*** Opening Entries supplied ***
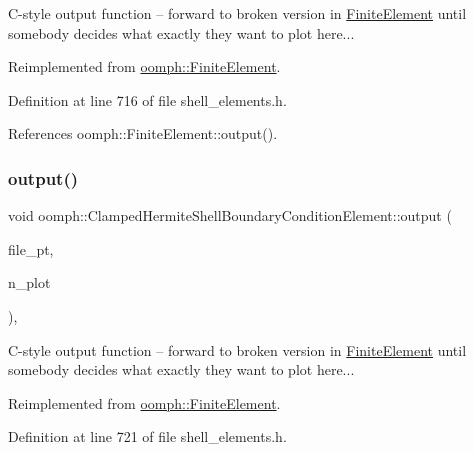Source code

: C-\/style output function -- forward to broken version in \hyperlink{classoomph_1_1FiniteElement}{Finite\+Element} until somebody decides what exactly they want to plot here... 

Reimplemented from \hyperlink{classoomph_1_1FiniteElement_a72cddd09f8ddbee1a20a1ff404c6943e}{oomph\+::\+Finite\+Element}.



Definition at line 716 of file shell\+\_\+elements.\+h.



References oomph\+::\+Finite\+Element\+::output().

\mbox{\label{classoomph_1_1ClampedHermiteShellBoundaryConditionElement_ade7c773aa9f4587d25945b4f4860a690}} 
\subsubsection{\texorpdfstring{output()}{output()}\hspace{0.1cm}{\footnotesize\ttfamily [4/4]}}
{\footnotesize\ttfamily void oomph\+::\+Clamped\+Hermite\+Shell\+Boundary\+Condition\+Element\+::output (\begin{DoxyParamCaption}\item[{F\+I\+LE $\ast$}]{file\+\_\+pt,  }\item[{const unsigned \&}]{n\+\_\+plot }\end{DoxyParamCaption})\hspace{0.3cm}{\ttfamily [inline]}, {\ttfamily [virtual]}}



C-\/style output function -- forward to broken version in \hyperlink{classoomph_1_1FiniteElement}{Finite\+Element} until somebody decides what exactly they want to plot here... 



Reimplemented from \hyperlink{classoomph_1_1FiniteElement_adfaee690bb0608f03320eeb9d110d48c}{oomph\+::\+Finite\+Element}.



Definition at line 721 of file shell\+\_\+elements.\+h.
*** Closing Entries supplied ***
*** Opening Entries supplied ***
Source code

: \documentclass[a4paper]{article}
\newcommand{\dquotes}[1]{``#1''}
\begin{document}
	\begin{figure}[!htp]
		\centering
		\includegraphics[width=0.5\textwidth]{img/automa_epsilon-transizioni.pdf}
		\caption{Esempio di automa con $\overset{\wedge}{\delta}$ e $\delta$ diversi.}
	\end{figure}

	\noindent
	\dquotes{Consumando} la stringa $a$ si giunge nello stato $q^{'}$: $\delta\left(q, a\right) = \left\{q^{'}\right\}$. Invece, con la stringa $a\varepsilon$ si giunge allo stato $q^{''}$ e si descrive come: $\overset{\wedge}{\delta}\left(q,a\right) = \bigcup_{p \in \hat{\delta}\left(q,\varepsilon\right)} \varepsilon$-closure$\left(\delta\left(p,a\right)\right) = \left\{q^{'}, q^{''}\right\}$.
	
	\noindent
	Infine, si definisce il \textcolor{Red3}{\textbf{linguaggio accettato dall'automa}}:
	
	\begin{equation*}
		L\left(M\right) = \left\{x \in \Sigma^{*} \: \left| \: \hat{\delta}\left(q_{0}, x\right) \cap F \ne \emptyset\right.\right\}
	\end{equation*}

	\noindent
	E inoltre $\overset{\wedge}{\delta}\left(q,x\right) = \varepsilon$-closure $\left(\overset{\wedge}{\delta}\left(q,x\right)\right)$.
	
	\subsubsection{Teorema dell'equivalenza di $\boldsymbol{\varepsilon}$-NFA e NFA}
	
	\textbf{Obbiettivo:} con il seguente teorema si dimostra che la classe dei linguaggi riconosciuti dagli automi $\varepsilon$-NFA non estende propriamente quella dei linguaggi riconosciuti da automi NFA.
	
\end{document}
*** Closing Entries supplied ***
### [Work to complete]
Work out how many lines in the entries contain the string "want", then reply with that number and nothing more.

### [Task result]
2